= Beginning of Section =
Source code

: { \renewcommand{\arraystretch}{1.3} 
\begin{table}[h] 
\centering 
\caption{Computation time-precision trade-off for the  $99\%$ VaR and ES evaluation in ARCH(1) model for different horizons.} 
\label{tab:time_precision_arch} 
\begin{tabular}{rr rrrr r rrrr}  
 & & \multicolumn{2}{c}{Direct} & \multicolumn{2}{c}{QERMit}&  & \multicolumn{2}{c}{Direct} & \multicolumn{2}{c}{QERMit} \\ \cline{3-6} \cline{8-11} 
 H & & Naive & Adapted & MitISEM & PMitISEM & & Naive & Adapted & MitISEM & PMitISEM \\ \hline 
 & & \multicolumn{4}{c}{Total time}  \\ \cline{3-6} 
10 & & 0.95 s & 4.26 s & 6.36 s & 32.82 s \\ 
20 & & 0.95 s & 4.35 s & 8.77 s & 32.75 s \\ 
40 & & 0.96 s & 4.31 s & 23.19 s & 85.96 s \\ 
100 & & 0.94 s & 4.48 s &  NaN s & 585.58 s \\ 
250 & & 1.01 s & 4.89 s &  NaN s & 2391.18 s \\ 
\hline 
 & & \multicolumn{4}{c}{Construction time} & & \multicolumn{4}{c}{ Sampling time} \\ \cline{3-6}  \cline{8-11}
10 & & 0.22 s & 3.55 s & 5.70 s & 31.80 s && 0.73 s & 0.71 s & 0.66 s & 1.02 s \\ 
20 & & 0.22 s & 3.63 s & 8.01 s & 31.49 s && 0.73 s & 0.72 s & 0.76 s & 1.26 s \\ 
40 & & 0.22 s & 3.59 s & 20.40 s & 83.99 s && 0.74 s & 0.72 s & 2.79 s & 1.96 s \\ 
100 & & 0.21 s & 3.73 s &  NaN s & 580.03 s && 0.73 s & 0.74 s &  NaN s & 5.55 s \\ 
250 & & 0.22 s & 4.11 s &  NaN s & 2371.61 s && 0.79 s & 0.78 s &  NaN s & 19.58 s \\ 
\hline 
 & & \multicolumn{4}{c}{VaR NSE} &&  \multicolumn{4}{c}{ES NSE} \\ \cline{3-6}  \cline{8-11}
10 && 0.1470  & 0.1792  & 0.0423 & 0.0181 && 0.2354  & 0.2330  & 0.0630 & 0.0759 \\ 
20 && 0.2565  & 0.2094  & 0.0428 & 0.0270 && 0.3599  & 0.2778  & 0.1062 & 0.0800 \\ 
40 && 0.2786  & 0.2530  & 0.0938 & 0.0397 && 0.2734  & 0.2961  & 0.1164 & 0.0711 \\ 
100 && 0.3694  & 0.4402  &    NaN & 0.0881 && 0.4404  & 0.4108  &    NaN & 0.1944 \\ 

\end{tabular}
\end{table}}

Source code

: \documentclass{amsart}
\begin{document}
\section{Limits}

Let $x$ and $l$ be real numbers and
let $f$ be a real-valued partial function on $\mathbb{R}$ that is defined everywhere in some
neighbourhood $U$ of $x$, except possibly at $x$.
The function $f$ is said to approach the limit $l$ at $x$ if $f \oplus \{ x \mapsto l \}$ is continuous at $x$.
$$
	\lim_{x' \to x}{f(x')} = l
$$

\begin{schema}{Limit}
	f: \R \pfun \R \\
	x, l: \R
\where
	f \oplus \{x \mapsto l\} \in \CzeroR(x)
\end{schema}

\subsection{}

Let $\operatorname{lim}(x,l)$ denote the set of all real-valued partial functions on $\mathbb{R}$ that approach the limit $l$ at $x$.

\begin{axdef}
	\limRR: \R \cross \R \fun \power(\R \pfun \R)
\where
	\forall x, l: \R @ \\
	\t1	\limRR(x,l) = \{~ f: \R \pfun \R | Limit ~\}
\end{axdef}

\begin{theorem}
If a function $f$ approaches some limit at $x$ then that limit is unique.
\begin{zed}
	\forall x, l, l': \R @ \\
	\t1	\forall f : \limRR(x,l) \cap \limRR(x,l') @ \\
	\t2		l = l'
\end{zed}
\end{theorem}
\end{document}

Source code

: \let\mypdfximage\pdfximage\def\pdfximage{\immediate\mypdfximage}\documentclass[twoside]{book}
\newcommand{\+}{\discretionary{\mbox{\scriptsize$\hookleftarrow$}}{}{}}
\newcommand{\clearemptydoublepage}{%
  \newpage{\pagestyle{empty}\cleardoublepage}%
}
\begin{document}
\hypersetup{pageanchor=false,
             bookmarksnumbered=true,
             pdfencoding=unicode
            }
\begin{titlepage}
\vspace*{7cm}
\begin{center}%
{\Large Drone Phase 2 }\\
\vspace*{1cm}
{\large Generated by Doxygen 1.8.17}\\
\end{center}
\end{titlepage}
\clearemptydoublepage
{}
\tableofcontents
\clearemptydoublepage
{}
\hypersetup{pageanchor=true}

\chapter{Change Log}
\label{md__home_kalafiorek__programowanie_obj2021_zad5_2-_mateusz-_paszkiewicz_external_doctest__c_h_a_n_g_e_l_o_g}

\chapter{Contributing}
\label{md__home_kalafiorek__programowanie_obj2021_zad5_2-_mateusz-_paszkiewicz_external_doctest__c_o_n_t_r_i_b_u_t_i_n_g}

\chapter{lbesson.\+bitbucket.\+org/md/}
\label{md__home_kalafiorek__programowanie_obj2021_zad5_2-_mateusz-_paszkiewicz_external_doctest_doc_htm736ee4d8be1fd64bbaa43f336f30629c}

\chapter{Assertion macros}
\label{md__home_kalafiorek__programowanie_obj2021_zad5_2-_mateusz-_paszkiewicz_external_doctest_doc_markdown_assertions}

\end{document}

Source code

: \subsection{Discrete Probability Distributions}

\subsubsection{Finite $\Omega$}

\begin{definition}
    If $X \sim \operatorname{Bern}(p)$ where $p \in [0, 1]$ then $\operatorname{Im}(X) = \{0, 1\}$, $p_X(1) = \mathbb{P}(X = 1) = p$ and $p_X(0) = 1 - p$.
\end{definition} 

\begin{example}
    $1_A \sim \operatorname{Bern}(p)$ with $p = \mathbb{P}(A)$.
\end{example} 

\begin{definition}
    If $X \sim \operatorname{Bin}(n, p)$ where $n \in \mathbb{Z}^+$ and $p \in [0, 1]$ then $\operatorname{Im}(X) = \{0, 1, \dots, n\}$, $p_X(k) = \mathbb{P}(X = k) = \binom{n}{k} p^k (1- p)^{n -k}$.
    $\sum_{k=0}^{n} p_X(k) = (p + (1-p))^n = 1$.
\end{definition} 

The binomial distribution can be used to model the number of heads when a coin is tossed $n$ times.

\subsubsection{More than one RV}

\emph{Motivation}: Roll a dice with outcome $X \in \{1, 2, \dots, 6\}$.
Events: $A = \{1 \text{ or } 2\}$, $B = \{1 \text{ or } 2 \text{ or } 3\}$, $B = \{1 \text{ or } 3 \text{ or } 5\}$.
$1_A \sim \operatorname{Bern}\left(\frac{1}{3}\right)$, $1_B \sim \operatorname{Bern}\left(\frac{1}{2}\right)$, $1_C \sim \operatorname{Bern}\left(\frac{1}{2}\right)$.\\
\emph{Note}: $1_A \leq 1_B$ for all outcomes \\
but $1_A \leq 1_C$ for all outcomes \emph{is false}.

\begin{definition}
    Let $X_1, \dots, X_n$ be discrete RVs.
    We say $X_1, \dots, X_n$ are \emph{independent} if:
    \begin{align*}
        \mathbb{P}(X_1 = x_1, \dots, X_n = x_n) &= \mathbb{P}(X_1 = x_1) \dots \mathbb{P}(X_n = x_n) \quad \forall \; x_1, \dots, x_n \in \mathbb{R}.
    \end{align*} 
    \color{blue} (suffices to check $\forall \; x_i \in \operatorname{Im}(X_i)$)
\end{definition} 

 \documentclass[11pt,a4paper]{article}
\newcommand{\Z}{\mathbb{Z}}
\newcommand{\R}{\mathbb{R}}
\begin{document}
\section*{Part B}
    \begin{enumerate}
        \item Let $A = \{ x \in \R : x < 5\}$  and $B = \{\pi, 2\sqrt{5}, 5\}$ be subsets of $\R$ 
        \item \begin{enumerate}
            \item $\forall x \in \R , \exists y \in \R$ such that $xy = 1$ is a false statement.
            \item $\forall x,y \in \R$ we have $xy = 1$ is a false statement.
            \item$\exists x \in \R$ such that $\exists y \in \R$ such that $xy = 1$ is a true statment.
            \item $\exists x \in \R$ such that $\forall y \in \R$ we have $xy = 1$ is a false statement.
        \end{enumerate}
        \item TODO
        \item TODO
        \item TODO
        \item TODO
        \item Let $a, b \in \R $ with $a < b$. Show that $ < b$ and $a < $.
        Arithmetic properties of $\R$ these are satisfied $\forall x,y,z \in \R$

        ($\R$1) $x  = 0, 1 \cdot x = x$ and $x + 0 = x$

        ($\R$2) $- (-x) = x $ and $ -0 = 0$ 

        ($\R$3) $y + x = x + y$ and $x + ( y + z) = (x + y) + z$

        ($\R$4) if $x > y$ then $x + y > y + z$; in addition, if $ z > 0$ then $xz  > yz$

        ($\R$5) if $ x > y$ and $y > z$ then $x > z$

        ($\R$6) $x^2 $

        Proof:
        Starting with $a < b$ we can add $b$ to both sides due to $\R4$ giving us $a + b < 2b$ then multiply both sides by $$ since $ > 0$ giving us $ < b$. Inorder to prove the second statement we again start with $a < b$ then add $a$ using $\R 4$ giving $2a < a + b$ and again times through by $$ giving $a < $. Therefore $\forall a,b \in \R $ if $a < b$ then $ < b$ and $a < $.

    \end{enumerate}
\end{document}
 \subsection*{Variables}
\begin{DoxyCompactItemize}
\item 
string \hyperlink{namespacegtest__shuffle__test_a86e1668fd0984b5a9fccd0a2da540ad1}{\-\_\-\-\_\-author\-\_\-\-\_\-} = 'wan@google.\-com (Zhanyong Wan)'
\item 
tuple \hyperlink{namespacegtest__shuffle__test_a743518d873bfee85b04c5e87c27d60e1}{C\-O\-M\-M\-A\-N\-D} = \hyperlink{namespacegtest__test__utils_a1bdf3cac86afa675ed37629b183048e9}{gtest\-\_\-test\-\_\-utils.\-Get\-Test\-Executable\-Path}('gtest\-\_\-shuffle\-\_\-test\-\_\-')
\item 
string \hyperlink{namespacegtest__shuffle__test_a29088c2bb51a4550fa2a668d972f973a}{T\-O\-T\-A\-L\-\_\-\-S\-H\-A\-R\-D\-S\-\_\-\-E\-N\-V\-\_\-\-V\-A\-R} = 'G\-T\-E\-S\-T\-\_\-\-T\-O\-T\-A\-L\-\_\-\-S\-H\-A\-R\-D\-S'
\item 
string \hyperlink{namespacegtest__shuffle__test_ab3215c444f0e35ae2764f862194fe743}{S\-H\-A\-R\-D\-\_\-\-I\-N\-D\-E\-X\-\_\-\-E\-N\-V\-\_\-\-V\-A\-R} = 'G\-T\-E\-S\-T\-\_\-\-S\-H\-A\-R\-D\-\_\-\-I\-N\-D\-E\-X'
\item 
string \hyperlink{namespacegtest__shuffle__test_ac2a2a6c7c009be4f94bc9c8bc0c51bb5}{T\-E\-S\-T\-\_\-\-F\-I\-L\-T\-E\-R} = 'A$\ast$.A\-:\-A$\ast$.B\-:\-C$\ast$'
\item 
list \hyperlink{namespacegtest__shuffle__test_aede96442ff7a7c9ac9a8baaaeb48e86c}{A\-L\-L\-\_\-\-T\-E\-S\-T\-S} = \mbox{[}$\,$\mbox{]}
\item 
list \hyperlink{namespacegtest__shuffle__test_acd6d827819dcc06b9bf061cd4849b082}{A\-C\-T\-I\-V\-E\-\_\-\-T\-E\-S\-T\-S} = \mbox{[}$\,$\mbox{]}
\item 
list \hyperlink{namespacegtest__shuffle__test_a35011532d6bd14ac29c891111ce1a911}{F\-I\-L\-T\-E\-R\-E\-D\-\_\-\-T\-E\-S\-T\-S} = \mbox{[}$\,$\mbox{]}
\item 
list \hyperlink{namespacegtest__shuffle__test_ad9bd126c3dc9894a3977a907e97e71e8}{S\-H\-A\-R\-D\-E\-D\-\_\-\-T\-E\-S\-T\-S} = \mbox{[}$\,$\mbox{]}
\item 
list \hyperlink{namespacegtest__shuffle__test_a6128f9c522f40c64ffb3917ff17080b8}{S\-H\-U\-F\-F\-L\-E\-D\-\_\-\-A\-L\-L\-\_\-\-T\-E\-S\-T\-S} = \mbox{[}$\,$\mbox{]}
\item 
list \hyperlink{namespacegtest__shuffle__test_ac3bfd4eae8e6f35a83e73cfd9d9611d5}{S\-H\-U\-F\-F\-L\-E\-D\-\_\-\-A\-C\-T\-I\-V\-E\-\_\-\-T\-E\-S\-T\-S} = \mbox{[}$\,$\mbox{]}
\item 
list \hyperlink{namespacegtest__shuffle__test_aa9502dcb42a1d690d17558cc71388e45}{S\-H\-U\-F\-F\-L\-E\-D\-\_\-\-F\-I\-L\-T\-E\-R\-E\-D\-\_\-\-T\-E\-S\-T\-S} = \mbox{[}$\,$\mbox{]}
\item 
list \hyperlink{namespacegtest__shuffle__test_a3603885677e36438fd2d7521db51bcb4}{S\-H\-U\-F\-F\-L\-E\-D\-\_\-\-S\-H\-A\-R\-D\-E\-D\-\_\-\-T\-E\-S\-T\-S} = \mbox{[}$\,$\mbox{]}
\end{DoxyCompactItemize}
= End of Section =
• TASK BRIEF
Check each line of the data for "enumerate". Copy the lines where it turns up.

• RESULT OF THE TASK
    \begin{enumerate}
        \item \begin{enumerate}
        \end{enumerate}
    \end{enumerate}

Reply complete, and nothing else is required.